- _Provided records_
____________

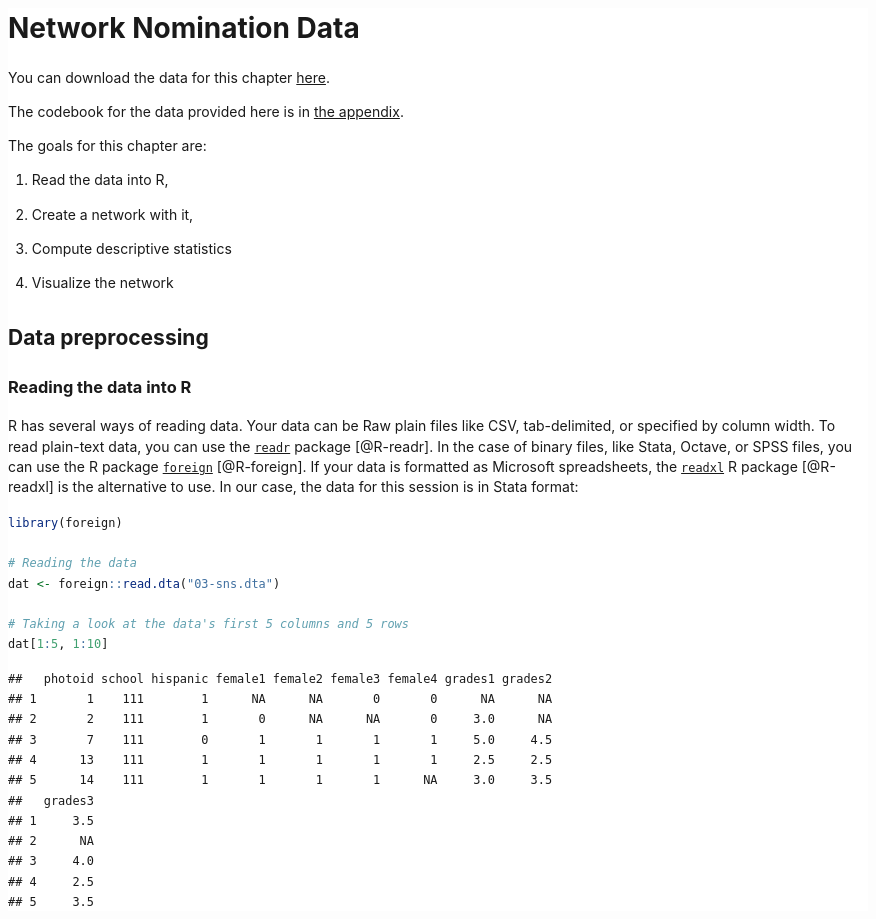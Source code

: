 # Network Nomination Data

You can download the data for this chapter [here](https://cdn.rawgit.com/gvegayon/appliedsnar/fdc0d26f/03-sns.dta).

The codebook for the data provided here is in [the appendix](#sns-data).

The goals for this chapter are:

1.  Read the data into R,

2.  Create a network with it,

3.  Compute descriptive statistics

4.  Visualize the network

## Data preprocessing

### Reading the data into R

R has several ways of reading data. Your data can be Raw plain files like CSV, tab-delimited, or specified by column width. To read plain-text data, you can use the [`readr`](https://cran.r-project.org/package=readr) package [@R-readr]. In the case of binary files, like Stata, Octave, or SPSS files, you can use the R package [`foreign`](https://cran.r-project.org/package=readr) [@R-foreign]. If your data is formatted as Microsoft spreadsheets, the [`readxl`](https://cran.r-project.org/package=readxl) R package [@R-readxl] is the alternative to use. In our case, the data for this session is in Stata format:


```r
library(foreign)

# Reading the data
dat <- foreign::read.dta("03-sns.dta")

# Taking a look at the data's first 5 columns and 5 rows
dat[1:5, 1:10]
```

```
##   photoid school hispanic female1 female2 female3 female4 grades1 grades2
## 1       1    111        1      NA      NA       0       0      NA      NA
## 2       2    111        1       0      NA      NA       0     3.0      NA
## 3       7    111        0       1       1       1       1     5.0     4.5
## 4      13    111        1       1       1       1       1     2.5     2.5
## 5      14    111        1       1       1       1      NA     3.0     3.5
##   grades3
## 1     3.5
## 2      NA
## 3     4.0
## 4     2.5
## 5     3.5
```
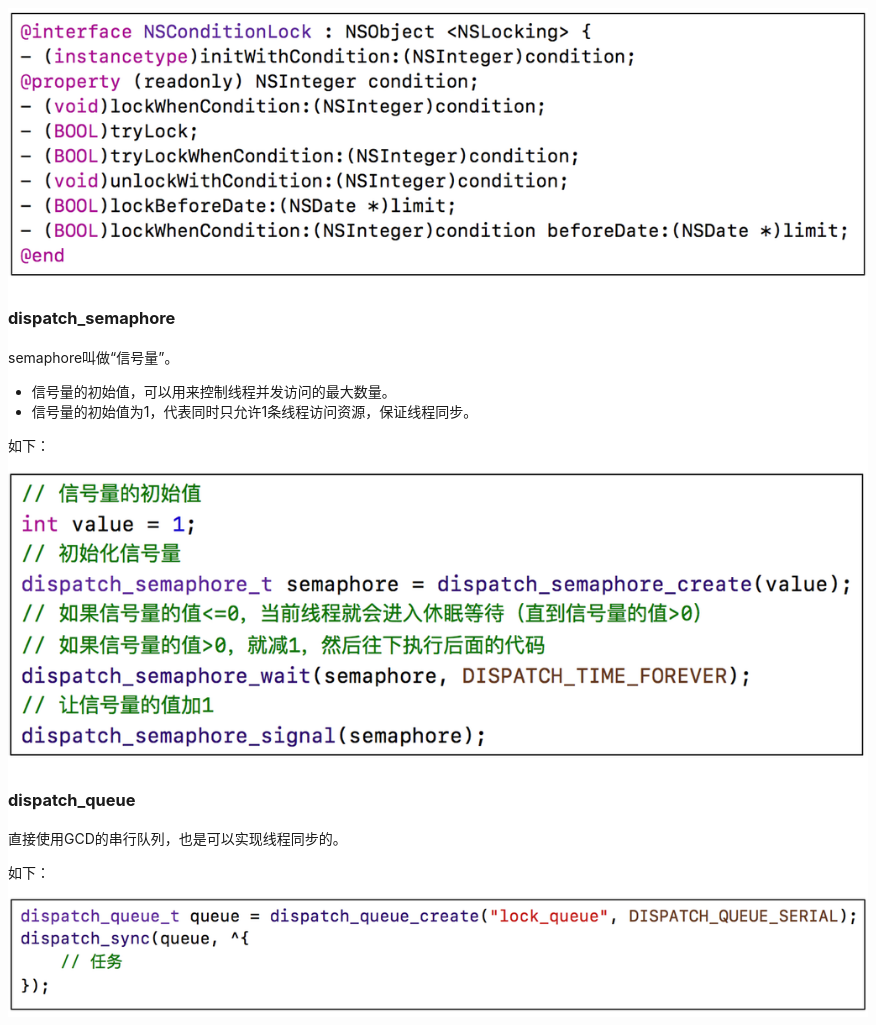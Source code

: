 ![Snip20191119_104](https://github.com/BrooksWon/Blogs/blob/master/OC/Objective-C%E5%AD%A6%E4%B9%A0%E7%AC%94%E8%AE%B04-%E5%A4%9A%E7%BA%BF%E7%A8%8B/Snip20191119_104.png)



### dispatch_semaphore

semaphore叫做“信号量”。

- 信号量的初始值，可以用来控制线程并发访问的最大数量。
- 信号量的初始值为1，代表同时只允许1条线程访问资源，保证线程同步。

如下：

![Snip20191119_105](https://github.com/BrooksWon/Blogs/blob/master/OC/Objective-C%E5%AD%A6%E4%B9%A0%E7%AC%94%E8%AE%B04-%E5%A4%9A%E7%BA%BF%E7%A8%8B/Snip20191119_105.png)



### dispatch_queue

直接使用GCD的串行队列，也是可以实现线程同步的。

如下：

![Snip20191119_106](https://github.com/BrooksWon/Blogs/blob/master/OC/Objective-C%E5%AD%A6%E4%B9%A0%E7%AC%94%E8%AE%B04-%E5%A4%9A%E7%BA%BF%E7%A8%8B/Snip20191119_106.png)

____________

- _Task statement_
Look over the listing above and copy each line that contains "foreign".

- _Written solution_
R has several ways of reading data. Your data can be Raw plain files like CSV, tab-delimited, or specified by column width. To read plain-text data, you can use the [`readr`](https://cran.r-project.org/package=readr) package [@R-readr]. In the case of binary files, like Stata, Octave, or SPSS files, you can use the R package [`foreign`](https://cran.r-project.org/package=readr) [@R-foreign]. If your data is formatted as Microsoft spreadsheets, the [`readxl`](https://cran.r-project.org/package=readxl) R package [@R-readxl] is the alternative to use. In our case, the data for this session is in Stata format:
library(foreign)
dat <- foreign::read.dta("03-sns.dta")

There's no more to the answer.